## ASSIGNMENT
Transcribe all of the data, leaving nothing out and changing nothing.

## INPUT FOR THIS TASK
=-=-=

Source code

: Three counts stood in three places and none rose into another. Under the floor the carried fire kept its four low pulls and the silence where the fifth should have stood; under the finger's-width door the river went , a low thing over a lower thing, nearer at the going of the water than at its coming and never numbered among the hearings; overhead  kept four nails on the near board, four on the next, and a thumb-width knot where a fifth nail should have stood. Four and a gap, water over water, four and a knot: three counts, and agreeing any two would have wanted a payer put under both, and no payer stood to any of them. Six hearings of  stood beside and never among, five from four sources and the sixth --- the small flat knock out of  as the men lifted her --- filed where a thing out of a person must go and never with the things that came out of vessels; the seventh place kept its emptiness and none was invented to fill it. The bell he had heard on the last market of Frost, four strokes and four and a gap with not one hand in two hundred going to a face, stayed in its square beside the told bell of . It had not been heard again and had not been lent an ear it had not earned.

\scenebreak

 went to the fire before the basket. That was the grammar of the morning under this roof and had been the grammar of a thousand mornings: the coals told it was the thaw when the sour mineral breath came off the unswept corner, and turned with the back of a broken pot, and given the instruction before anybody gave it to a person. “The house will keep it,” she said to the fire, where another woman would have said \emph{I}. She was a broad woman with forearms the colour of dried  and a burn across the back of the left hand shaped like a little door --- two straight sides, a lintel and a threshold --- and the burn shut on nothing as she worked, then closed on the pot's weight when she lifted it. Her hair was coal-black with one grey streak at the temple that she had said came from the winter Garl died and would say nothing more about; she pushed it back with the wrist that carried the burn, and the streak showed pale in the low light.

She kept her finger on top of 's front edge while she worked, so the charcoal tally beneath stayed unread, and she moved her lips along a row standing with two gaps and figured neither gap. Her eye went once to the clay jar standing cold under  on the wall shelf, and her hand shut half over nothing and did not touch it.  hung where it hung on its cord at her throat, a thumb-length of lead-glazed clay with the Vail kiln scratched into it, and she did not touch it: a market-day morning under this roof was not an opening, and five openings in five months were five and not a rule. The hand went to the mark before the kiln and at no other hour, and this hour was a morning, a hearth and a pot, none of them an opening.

=-=-=

## SOLUTION BELOW
Source code

: Three counts stood in three places and none rose into another. Under the floor the carried fire kept its four low pulls and the silence where the fifth should have stood; under the finger's-width door the river went , a low thing over a lower thing, nearer at the going of the water than at its coming and never numbered among the hearings; overhead  kept four nails on the near board, four on the next, and a thumb-width knot where a fifth nail should have stood. Four and a gap, water over water, four and a knot: three counts, and agreeing any two would have wanted a payer put under both, and no payer stood to any of them. Six hearings of  stood beside and never among, five from four sources and the sixth --- the small flat knock out of  as the men lifted her --- filed where a thing out of a person must go and never with the things that came out of vessels; the seventh place kept its emptiness and none was invented to fill it. The bell he had heard on the last market of Frost, four strokes and four and a gap with not one hand in two hundred going to a face, stayed in its square beside the told bell of . It had not been heard again and had not been lent an ear it had not earned.

\scenebreak

 went to the fire before the basket. That was the grammar of the morning under this roof and had been the grammar of a thousand mornings: the coals told it was the thaw when the sour mineral breath came off the unswept corner, and turned with the back of a broken pot, and given the instruction before anybody gave it to a person. “The house will keep it,” she said to the fire, where another woman would have said \emph{I}. She was a broad woman with forearms the colour of dried  and a burn across the back of the left hand shaped like a little door --- two straight sides, a lintel and a threshold --- and the burn shut on nothing as she worked, then closed on the pot's weight when she lifted it. Her hair was coal-black with one grey streak at the temple that she had said came from the winter Garl died and would say nothing more about; she pushed it back with the wrist that carried the burn, and the streak showed pale in the low light.

She kept her finger on top of 's front edge while she worked, so the charcoal tally beneath stayed unread, and she moved her lips along a row standing with two gaps and figured neither gap. Her eye went once to the clay jar standing cold under  on the wall shelf, and her hand shut half over nothing and did not touch it.  hung where it hung on its cord at her throat, a thumb-length of lead-glazed clay with the Vail kiln scratched into it, and she did not touch it: a market-day morning under this roof was not an opening, and five openings in five months were five and not a rule. The hand went to the mark before the kiln and at no other hour, and this hour was a morning, a hearth and a pot, none of them an opening.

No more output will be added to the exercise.